Problem to work on — For the entries below, repeat exactly each line starting with the one that contains "- 🔭 I’m currently working on ..." and going on through the one that contains "### Skill Stack", and no others.

Extracted information —
____
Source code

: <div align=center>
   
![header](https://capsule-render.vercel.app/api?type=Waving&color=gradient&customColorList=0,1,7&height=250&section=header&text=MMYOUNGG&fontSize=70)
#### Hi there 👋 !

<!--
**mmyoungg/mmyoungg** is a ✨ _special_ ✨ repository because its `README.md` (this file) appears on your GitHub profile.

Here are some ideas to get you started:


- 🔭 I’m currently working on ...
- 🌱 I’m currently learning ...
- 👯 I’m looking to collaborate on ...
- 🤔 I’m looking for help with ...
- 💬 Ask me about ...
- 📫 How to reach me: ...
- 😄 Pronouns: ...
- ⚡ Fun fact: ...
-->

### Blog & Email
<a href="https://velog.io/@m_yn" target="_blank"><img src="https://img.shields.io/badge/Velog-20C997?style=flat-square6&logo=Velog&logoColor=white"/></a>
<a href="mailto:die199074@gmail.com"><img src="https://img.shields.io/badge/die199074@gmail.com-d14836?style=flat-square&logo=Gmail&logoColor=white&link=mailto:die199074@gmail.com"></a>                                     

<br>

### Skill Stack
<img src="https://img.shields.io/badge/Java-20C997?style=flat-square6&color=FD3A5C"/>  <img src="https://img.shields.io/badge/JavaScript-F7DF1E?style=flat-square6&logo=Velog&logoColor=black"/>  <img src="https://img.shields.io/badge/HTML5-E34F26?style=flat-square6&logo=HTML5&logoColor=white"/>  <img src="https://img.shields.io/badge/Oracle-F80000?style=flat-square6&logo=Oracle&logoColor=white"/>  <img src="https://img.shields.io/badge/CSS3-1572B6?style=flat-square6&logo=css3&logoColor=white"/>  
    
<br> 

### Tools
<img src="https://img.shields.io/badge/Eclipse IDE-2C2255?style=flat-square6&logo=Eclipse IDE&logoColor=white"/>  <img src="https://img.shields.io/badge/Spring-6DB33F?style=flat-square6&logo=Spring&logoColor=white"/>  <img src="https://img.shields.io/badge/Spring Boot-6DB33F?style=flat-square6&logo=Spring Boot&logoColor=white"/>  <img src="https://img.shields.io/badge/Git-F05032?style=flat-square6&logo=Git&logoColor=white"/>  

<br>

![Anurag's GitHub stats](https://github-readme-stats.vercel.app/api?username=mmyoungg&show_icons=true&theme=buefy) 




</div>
____
Response —
- 🔭 I’m currently working on ...
- 🌱 I’m currently learning ...
- 👯 I’m looking to collaborate on ...
- 🤔 I’m looking for help with ...
- 💬 Ask me about ...
- 📫 How to reach me: ...
- 😄 Pronouns: ...
- ⚡ Fun fact: ...
-->

### Blog & Email
<a href="https://velog.io/@m_yn" target="_blank"><img src="https://img.shields.io/badge/Velog-20C997?style=flat-square6&logo=Velog&logoColor=white"/></a>
<a href="mailto:die199074@gmail.com"><img src="https://img.shields.io/badge/die199074@gmail.com-d14836?style=flat-square&logo=Gmail&logoColor=white&link=mailto:die199074@gmail.com"></a>                                     

<br>

### Skill Stack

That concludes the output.